Bergmann's rule is followed at multiple stages of postembryonic development in a long-distance migratory songbird


Bergmann’s rule is a well-established, ecogeographical principle that states that body size varies positively with latitude, reflecting the thermoregulatory benefits of larger bodies as temperatures decline. However, this principle does not seem to easily apply to migratory species that are able to avoid the extreme temperatures during winter at higher latitudes. Further, little is known about the ontogeny of this relationship across life stages or how it is influenced by ongoing global climate change.
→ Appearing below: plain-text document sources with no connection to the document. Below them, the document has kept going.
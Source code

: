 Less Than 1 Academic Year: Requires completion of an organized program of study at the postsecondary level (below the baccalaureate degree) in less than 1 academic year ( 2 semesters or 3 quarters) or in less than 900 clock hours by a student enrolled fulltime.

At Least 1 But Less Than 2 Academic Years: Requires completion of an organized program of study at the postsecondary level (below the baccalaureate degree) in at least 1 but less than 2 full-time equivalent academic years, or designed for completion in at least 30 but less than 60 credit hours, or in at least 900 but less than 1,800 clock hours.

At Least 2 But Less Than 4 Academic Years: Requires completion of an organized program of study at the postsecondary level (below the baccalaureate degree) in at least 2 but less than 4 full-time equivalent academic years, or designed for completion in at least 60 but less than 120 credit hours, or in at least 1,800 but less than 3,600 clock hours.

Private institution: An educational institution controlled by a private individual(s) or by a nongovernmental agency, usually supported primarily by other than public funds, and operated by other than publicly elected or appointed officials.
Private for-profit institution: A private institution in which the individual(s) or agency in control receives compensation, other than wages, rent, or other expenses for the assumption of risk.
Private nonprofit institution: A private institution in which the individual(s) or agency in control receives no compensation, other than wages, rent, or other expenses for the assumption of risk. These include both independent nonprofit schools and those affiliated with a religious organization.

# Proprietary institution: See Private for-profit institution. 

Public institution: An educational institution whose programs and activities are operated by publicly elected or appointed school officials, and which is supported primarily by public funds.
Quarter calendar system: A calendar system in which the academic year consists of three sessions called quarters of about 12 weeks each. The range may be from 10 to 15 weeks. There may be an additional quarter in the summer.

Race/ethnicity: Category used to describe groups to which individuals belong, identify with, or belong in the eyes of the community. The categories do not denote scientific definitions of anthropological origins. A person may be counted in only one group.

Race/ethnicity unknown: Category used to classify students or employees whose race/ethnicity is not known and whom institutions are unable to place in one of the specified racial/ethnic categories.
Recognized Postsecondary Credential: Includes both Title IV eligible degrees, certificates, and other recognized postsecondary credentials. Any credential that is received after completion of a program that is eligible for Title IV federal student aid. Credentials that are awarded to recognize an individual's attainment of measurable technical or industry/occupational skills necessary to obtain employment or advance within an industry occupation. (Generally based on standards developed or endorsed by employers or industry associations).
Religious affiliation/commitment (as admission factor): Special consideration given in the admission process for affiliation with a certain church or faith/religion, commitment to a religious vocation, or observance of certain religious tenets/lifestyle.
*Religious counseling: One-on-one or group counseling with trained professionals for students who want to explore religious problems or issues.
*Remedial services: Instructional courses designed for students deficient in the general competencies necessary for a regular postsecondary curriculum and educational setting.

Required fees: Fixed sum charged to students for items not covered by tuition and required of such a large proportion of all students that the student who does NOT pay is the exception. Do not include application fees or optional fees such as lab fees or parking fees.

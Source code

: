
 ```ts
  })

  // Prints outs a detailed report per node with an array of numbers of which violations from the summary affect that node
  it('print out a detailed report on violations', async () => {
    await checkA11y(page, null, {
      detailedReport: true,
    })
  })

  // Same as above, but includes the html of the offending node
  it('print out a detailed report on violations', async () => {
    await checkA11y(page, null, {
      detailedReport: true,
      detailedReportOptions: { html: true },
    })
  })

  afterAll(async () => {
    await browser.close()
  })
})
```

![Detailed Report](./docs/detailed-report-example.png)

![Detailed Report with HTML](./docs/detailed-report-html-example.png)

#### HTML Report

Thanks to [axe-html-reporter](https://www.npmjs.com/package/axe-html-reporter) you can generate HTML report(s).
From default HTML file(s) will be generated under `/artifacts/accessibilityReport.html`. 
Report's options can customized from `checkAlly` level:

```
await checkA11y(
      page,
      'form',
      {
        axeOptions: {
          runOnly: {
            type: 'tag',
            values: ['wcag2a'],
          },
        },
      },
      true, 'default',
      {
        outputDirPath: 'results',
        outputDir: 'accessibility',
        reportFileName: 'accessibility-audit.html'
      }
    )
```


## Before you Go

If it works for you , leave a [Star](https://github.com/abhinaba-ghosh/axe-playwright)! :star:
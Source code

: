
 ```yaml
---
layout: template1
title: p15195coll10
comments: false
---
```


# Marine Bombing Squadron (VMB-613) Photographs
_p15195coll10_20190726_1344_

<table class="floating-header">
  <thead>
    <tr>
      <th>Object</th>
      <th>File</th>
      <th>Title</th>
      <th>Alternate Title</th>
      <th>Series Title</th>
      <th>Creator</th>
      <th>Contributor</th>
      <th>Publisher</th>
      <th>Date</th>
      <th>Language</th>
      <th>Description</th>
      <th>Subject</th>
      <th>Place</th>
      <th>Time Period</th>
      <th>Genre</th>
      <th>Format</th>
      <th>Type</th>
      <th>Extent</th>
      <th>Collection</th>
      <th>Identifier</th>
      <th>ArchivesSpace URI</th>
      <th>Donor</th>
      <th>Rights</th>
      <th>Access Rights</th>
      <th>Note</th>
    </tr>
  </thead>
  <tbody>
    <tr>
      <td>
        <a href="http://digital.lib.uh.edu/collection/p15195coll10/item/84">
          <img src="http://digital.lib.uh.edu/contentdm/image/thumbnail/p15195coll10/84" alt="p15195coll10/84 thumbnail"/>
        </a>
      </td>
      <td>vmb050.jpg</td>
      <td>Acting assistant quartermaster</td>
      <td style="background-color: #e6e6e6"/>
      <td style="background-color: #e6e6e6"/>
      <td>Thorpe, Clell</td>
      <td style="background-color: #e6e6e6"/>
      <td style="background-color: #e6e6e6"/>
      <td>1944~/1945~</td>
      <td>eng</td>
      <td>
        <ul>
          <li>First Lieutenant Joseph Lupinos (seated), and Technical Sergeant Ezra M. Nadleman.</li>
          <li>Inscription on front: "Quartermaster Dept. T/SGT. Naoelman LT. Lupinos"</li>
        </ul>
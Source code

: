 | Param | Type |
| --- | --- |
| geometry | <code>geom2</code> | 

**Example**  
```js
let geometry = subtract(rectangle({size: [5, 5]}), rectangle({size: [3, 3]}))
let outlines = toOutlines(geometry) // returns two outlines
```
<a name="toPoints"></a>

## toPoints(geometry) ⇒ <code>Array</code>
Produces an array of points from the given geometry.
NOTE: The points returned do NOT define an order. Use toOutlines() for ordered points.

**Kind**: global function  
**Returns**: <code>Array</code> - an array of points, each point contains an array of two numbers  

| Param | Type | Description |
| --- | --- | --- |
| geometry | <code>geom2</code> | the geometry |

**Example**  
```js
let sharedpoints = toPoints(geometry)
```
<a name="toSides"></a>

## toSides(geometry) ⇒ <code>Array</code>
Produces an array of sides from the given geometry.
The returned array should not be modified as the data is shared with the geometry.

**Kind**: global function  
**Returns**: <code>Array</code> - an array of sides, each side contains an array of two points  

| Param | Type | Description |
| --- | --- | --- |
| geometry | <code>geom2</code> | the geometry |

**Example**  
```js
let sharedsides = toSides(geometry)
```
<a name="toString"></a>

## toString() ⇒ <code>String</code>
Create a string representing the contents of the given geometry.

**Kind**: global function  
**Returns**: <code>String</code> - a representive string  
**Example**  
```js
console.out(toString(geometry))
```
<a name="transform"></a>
To address these knowledge gaps, we assessed the contemporary relationship between latitude and body size in a long-distance migratory species, the prothonotary warbler (Protonotaria citrea) across life stages (egg to adult) on their breeding grounds. We also measured historic eggs (1865-1961) to assess if the relationship between latitude and size during this life stage has changed over time. In accordance with Bergmann’s rule, we found a positive relationship between latitude and body mass during all post-embryonic life stages, from early nestling stage through adulthood. We observed this same predicted pattern with historic eggs, but contemporary eggs exhibited the reverse (negative) relationship. We suggest that these results indicate a genetic component to this pattern and speculate that selection for larger body size in altricial nestlings as latitude increases may possibly drive the pattern in migratory species as even rare extreme cold weather events may cause mortality during early life stages. Furthermore, the opposite relationships observed in eggs, dependent on time period, may be related to the rapidly warming environments of higher latitudes that is associated with climate change. Although it is unclear what mechanism(s) would allow for this recent reversal in eggs (but still allow for its maintenance in later life stages). This evidence of a reversal suggests that anthropogenic climate change may be in the process of altering one of the longest-standing principles in ecology.